Segment Open

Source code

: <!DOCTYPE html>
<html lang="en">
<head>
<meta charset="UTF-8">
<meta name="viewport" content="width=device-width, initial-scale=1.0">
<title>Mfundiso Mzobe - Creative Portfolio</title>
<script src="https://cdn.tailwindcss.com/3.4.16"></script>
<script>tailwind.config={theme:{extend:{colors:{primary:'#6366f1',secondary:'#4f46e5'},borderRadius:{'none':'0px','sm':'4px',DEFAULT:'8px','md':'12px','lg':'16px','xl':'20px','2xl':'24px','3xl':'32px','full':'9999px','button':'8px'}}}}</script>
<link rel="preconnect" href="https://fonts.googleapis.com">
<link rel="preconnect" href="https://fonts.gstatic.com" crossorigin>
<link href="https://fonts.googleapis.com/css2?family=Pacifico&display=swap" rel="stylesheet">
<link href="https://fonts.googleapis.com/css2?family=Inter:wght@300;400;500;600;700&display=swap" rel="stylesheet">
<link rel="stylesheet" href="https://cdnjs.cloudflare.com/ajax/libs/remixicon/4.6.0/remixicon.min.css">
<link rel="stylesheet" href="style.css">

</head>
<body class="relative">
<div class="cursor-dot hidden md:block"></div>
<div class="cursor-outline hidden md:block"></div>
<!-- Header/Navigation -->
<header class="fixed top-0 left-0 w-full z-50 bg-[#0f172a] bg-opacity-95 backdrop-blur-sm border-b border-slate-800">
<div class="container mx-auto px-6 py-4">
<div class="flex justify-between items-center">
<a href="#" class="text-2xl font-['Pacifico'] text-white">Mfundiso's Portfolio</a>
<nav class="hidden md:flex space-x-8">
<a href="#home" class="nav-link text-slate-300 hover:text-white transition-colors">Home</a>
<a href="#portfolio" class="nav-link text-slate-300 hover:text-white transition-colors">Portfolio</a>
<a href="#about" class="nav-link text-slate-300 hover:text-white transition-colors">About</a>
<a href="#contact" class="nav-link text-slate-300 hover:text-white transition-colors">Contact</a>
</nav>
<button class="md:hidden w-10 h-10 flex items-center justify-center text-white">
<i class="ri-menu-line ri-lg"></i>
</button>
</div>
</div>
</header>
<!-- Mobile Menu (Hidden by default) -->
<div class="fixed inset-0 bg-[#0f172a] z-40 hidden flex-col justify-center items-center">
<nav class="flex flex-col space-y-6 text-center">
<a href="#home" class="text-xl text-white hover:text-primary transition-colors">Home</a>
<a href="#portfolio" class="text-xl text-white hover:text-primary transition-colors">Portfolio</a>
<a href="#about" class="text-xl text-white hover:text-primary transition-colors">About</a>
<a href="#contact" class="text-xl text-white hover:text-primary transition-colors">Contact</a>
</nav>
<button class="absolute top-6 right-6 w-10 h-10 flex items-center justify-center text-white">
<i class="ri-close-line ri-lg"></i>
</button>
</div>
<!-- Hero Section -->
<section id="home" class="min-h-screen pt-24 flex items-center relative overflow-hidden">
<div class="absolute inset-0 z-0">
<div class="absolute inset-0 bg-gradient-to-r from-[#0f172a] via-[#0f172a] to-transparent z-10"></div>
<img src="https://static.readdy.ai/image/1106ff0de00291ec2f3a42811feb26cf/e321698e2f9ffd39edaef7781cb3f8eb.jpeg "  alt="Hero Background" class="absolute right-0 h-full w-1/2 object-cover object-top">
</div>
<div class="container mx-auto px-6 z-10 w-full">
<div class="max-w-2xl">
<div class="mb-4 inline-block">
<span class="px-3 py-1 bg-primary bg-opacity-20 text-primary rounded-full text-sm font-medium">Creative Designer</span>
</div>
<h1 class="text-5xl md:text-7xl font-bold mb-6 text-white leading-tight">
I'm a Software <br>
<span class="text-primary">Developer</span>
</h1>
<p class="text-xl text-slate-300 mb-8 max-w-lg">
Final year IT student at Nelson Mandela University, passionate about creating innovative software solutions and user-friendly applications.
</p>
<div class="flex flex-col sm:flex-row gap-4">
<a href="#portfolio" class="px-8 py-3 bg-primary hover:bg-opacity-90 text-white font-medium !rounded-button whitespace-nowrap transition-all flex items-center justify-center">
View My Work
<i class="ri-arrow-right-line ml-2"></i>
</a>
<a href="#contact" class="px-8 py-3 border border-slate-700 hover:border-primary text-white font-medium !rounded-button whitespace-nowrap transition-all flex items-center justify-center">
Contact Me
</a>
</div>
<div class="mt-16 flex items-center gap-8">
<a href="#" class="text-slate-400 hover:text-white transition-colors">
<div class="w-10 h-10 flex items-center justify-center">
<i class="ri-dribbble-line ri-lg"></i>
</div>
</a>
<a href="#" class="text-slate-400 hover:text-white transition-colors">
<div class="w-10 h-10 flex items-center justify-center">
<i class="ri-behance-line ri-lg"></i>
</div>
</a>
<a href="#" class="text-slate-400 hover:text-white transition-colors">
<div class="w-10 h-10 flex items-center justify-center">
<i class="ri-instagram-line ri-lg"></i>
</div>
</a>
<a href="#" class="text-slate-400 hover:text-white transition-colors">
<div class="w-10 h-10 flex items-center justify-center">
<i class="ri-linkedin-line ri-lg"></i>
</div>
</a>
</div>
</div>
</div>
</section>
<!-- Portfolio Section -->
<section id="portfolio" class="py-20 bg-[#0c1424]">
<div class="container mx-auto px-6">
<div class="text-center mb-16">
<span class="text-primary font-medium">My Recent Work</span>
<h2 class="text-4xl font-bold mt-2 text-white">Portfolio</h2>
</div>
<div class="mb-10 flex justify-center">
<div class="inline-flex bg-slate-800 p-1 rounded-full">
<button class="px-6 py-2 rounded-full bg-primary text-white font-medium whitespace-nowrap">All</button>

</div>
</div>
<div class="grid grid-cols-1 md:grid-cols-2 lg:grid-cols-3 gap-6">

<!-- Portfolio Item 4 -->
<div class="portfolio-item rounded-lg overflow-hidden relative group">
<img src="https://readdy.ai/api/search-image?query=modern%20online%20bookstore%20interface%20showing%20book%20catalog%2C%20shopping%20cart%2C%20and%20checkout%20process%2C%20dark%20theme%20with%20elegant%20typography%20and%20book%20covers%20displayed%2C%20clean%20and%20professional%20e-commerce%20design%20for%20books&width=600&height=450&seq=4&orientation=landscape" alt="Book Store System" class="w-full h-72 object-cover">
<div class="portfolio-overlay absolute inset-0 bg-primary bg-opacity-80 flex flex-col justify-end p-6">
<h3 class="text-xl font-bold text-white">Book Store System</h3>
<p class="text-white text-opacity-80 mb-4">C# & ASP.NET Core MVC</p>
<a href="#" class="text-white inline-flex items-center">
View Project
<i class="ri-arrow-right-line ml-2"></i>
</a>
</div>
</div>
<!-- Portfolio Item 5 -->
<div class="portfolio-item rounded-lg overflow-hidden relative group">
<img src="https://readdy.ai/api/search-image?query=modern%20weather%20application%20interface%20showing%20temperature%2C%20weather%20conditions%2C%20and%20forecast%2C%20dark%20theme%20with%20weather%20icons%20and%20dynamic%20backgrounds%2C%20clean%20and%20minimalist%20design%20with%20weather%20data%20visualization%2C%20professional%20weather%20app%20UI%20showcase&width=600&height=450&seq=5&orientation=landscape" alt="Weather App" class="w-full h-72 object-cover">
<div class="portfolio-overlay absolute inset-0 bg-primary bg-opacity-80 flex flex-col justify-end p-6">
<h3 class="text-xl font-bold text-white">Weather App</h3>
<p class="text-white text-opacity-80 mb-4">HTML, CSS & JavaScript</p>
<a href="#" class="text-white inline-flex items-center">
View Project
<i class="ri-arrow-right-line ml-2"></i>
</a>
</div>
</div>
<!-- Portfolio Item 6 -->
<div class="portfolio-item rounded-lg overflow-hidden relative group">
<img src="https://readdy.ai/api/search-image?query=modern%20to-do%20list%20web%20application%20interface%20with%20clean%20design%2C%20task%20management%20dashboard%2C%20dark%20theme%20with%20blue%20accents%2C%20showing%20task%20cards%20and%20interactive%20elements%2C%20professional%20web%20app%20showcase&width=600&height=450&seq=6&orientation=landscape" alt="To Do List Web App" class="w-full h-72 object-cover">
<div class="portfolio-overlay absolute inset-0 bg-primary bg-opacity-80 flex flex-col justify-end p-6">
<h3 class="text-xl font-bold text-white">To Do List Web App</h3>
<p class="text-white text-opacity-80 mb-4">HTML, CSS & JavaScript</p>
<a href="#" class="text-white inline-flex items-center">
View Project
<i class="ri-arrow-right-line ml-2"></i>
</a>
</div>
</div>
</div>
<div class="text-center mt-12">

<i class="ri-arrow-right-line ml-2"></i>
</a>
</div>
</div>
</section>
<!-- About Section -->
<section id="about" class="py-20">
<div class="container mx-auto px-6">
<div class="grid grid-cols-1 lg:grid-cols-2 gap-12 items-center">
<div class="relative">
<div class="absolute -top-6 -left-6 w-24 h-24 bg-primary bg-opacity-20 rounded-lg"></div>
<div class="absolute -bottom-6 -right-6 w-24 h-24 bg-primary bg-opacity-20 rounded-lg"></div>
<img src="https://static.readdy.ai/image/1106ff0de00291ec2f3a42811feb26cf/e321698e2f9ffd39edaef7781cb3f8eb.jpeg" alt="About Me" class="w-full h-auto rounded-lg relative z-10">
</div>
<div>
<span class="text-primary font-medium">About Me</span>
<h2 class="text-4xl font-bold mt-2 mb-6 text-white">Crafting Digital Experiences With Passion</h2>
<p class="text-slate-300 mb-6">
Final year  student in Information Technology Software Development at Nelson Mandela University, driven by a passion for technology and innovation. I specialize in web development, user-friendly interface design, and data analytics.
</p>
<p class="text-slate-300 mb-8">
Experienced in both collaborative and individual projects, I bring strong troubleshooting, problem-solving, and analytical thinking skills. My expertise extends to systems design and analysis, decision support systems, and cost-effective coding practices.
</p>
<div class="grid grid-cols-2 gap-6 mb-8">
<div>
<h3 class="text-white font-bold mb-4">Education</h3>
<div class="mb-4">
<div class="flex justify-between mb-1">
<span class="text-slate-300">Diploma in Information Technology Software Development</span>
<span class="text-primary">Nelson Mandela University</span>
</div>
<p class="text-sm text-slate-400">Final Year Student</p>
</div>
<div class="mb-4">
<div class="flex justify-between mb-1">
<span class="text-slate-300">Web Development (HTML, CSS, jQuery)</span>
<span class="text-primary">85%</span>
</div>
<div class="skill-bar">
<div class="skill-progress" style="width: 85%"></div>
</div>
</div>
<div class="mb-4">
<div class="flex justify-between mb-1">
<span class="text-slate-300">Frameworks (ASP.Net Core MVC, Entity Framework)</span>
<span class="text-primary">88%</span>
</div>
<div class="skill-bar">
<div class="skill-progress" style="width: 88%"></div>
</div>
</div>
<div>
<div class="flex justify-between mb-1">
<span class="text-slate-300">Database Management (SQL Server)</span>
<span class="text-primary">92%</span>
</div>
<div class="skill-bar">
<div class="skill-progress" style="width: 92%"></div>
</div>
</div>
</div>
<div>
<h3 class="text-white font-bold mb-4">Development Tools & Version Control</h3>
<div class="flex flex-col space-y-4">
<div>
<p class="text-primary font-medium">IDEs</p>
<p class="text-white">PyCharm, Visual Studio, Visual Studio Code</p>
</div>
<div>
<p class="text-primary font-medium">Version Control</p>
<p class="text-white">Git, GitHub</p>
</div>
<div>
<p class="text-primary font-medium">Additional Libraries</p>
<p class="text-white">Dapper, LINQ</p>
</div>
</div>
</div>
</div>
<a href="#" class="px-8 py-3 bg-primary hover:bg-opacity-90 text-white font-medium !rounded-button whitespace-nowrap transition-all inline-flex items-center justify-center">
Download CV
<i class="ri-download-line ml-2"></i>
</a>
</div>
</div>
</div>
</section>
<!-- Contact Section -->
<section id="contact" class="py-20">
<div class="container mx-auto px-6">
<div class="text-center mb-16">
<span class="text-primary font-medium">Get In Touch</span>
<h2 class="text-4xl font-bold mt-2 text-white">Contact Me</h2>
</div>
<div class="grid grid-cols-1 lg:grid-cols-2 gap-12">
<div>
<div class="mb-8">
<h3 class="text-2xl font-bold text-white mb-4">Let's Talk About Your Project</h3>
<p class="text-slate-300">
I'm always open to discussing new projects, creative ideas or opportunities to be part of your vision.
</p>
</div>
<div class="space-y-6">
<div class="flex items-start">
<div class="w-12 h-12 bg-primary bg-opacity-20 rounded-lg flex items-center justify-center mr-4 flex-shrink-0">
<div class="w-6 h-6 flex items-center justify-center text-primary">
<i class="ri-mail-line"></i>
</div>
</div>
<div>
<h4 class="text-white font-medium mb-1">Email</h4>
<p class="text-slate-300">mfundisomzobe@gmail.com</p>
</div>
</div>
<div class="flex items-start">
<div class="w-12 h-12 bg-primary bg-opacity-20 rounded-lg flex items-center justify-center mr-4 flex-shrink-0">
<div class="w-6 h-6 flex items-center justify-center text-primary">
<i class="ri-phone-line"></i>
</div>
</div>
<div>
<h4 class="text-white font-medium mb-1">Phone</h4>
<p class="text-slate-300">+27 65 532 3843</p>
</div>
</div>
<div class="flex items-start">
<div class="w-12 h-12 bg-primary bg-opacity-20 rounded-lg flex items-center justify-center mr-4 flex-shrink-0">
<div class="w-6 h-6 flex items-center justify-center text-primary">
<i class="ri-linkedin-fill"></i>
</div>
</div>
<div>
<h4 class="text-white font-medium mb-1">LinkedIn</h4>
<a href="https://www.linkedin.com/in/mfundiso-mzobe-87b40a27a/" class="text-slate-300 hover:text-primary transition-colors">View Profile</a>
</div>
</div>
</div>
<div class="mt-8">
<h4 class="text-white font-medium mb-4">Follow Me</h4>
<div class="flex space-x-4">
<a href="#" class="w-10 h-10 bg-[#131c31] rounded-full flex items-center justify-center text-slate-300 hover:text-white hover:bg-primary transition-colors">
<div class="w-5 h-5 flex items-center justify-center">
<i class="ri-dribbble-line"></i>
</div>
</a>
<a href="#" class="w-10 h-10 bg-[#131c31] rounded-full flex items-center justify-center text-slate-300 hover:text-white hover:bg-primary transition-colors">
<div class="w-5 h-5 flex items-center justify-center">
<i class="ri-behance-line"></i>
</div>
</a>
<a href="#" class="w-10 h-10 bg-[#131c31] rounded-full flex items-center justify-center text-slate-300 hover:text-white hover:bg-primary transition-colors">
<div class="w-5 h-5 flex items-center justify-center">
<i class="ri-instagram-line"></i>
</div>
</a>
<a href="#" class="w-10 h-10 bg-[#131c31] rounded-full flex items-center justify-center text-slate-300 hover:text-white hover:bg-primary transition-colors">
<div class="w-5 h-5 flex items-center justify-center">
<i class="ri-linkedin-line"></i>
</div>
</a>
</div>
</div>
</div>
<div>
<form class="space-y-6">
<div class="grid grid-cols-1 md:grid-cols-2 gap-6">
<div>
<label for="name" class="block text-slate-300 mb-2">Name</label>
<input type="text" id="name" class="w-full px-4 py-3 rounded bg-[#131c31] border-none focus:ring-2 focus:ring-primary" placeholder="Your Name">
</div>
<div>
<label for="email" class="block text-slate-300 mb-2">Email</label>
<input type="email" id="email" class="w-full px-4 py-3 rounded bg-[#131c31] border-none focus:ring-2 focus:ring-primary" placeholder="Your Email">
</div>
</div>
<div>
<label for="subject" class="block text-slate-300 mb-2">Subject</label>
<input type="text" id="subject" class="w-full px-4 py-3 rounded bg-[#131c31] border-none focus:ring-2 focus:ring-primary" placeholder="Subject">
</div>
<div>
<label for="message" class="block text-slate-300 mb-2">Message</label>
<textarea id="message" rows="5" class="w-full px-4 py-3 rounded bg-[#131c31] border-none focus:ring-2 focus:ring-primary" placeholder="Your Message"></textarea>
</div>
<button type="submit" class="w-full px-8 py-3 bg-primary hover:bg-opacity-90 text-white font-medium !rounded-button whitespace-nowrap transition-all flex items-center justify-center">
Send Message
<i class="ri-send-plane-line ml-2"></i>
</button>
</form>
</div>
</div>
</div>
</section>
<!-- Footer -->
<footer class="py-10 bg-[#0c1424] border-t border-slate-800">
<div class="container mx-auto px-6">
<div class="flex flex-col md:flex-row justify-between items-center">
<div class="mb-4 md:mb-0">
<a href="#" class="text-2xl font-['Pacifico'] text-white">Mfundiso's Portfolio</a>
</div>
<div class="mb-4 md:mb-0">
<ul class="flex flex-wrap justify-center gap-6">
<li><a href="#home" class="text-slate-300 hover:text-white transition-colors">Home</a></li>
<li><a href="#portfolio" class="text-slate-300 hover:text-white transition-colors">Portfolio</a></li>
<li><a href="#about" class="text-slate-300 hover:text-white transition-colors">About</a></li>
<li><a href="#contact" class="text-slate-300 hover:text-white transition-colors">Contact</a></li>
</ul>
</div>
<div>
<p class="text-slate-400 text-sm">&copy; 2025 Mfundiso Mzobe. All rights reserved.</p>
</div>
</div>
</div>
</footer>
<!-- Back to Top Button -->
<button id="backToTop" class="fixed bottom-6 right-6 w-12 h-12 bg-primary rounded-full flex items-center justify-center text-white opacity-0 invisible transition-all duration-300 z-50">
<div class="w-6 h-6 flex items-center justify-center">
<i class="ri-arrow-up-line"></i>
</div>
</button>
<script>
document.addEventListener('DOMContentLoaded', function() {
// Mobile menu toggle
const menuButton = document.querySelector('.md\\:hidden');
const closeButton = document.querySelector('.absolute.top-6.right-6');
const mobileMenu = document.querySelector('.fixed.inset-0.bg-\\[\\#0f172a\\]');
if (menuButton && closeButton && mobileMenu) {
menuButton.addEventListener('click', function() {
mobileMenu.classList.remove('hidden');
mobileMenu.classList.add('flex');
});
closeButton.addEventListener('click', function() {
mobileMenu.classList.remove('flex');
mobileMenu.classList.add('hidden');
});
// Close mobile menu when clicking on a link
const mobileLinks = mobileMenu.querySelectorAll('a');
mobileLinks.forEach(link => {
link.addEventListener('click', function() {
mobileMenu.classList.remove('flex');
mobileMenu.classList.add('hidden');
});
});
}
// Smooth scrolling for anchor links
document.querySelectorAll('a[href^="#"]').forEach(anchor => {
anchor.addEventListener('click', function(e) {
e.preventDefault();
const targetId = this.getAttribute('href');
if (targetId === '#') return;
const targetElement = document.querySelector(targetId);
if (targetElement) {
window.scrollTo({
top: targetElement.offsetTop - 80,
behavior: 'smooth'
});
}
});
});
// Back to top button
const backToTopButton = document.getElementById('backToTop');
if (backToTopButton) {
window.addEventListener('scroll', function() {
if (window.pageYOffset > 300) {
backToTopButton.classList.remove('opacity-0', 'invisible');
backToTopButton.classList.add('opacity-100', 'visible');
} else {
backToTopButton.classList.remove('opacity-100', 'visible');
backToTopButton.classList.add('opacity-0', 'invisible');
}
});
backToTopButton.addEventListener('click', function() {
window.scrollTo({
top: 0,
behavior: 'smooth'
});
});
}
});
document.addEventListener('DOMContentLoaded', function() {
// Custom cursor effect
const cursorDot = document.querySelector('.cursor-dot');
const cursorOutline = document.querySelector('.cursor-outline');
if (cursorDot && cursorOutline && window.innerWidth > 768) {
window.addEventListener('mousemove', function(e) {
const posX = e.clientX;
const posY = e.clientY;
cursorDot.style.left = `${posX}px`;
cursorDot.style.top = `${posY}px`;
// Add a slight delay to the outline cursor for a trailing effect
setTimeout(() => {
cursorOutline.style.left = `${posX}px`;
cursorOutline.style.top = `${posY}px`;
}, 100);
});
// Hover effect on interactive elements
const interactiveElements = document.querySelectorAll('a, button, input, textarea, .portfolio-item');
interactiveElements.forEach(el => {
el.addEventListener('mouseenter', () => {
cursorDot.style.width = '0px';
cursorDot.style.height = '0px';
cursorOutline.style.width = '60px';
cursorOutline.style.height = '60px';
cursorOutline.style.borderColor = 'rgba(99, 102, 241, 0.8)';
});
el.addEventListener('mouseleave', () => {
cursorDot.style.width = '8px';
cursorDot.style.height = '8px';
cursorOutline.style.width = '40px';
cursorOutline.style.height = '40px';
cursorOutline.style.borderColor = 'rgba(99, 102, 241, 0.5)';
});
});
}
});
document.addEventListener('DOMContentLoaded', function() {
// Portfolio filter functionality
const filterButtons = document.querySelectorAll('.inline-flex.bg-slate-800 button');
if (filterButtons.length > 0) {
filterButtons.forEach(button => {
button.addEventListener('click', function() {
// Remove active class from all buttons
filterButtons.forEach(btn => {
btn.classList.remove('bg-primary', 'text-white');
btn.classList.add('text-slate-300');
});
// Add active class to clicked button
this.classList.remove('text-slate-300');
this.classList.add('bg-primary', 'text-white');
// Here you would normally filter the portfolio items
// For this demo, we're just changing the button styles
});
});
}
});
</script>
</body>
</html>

Segment Closed
Segment Open

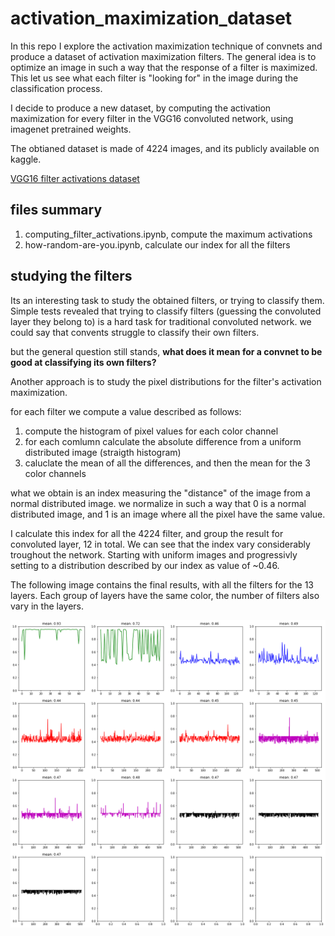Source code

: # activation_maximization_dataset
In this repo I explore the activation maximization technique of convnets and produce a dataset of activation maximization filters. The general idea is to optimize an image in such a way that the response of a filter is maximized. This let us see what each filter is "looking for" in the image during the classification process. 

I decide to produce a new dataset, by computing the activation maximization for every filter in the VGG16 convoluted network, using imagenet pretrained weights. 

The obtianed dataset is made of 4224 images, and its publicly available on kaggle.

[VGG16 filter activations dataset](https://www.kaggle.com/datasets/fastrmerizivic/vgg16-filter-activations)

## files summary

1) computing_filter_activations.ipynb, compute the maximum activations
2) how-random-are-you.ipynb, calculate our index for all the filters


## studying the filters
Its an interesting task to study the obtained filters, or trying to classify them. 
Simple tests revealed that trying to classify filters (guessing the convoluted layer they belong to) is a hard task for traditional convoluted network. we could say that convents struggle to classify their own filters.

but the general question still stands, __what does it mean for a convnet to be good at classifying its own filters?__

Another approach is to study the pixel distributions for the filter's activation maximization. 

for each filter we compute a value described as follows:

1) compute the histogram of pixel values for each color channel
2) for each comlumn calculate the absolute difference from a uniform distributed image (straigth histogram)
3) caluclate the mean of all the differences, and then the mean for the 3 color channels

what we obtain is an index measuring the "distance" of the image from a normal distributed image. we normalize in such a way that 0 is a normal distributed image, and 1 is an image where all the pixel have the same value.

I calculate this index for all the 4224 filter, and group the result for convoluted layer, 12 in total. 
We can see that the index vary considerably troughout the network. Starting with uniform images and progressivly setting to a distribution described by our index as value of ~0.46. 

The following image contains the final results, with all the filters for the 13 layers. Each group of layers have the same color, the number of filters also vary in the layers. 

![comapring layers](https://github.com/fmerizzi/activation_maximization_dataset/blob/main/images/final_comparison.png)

Segment Closed

To do —
Find the lines above with the word "cols". Copy them out.

Your solution —
<div class="grid grid-cols-1 md:grid-cols-2 lg:grid-cols-3 gap-6">
<div class="grid grid-cols-1 lg:grid-cols-2 gap-12 items-center">
<div class="grid grid-cols-2 gap-6 mb-8">
<div class="grid grid-cols-1 lg:grid-cols-2 gap-12">
<div class="grid grid-cols-1 md:grid-cols-2 gap-6">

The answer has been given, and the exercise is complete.